From 8-12 October, the 17th International Semantic Web Conference took place in beautiful Monterey California, USA. The conference attracted some 470 participants from 33 countries. The main conference was preceded by 16 workshops, six tutorials and the doctoral consortium. The conference itself featured three excellent (female) keynote speakers, 27 paper sessions (three or four in parallel), a posters and demos session and various social events (such as the Ada Lovelace celebration during which participants could edit Wikipedia entries for women in STEM).
Cultural heritage gets everywhere
As has been the case for many years in the conference, cultural heritage use cases are presented in many different sessions (all session information, papers and presentations are linked at the end of the article). There was for example a presentation on the The Rijksmuseum Collection as Linked Data in the Scholarly Data session, a presentation on Building Linked Data from Historical Maps in the Semantic Science Workshop, a resources paper in the Ontologies and Data Integration session on DOREMUS: A Graph of Linked Musical Works, a paper on a historical recipe data web that I co-authored in one of the Information Extraction sessions, research on the Exploration of Grateful Dead Concerts and Memorabilia on the Semantic Web and U.S. Congress Prosopographer—A Tool for Prosopographical Research of Legislators in the Posters and Demos session, an industry track paper How to Maintain a Linked Data Cloud in a Deployed Semantic Portal using a WOII use case, and an entire workshop devoted to Semantic Application for Audio and Music.

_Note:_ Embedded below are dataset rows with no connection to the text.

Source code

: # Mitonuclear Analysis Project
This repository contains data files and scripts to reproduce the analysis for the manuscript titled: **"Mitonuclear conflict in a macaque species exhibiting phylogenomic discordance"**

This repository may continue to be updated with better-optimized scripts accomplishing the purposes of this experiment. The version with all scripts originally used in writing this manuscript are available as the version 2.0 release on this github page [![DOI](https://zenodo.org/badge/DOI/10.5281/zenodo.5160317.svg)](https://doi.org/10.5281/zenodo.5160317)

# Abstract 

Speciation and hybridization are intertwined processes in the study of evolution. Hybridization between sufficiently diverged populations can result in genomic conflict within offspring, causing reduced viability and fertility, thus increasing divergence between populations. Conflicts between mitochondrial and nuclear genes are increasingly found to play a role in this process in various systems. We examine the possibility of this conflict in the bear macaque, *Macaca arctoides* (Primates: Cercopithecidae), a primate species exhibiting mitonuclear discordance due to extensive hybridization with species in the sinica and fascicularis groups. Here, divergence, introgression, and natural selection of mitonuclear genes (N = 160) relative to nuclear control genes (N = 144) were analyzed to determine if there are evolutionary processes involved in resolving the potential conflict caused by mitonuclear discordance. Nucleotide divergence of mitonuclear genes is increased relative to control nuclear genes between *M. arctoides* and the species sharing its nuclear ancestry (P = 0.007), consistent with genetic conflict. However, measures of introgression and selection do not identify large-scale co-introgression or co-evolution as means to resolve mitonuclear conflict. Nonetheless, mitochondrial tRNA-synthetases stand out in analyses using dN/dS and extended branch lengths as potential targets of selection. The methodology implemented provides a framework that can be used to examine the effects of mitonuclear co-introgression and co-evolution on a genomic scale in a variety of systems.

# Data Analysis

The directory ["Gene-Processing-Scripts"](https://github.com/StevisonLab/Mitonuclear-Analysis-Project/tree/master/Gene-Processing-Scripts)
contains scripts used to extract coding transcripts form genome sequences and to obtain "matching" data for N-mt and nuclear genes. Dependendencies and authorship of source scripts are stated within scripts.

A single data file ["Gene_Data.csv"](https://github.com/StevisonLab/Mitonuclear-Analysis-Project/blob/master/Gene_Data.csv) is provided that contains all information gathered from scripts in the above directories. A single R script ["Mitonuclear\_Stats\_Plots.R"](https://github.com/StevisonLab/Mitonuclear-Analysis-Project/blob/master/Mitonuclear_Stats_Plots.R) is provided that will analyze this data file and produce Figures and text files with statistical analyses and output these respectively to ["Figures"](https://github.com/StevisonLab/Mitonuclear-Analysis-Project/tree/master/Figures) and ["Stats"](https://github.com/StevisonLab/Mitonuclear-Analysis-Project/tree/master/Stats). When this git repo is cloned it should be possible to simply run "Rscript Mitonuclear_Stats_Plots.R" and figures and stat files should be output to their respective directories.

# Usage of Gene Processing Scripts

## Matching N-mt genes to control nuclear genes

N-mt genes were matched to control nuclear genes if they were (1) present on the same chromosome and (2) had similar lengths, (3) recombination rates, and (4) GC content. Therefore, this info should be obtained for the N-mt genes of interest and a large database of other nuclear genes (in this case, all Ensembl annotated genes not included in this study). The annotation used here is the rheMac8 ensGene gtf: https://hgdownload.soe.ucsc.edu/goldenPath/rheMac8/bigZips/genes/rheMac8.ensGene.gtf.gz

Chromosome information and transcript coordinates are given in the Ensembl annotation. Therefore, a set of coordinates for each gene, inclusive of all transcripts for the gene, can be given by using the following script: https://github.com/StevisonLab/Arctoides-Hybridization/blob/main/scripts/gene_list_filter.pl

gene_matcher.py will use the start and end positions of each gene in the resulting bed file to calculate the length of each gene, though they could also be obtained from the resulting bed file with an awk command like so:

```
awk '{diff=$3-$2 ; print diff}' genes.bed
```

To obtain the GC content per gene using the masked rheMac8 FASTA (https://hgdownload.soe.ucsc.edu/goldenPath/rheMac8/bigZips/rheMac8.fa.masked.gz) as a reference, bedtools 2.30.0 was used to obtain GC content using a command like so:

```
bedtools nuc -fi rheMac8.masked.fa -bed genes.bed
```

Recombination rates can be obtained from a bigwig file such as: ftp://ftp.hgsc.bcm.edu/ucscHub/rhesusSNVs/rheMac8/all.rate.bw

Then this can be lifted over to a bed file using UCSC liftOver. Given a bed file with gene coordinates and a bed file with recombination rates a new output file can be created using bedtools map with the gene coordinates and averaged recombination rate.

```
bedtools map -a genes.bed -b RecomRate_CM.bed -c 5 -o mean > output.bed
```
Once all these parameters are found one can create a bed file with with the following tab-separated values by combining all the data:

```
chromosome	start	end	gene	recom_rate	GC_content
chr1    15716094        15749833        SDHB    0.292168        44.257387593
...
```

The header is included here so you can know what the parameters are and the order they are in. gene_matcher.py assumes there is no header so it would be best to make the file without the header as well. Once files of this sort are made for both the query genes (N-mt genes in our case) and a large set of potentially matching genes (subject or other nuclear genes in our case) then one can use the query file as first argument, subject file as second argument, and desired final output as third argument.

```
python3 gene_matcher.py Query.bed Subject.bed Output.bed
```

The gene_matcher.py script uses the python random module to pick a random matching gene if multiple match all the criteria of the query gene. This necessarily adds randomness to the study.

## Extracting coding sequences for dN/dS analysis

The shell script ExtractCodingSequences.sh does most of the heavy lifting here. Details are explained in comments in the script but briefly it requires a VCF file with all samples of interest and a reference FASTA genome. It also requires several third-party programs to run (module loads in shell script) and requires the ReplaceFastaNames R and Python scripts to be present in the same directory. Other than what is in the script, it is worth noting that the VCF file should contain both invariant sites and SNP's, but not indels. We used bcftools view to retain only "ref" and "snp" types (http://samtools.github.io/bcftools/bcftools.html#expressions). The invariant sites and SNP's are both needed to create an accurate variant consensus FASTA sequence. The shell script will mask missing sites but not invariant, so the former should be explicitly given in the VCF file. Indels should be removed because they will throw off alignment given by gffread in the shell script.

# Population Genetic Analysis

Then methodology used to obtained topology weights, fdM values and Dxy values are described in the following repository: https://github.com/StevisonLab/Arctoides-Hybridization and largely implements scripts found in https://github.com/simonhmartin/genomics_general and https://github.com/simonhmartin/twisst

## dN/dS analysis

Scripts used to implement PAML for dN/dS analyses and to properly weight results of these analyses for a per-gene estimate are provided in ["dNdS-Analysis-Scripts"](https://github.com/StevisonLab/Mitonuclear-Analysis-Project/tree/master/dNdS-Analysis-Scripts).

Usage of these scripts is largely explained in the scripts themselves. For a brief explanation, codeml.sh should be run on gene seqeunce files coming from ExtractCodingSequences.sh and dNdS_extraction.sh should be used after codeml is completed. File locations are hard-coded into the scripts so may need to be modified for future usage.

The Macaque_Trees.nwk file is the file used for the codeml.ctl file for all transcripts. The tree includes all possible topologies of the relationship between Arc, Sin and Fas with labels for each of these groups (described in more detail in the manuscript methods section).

I was excited to see that so many different perspectives on semantic web research cultural heritage in all ‘corners’ of the conference this year. Especially the move to modalities different from text such as maps and audio is quite exciting. Whilst there were no dedicated cultural heritage sessions such as that for healthcare, it was difficult to not come across any cultural heritage work at the conference.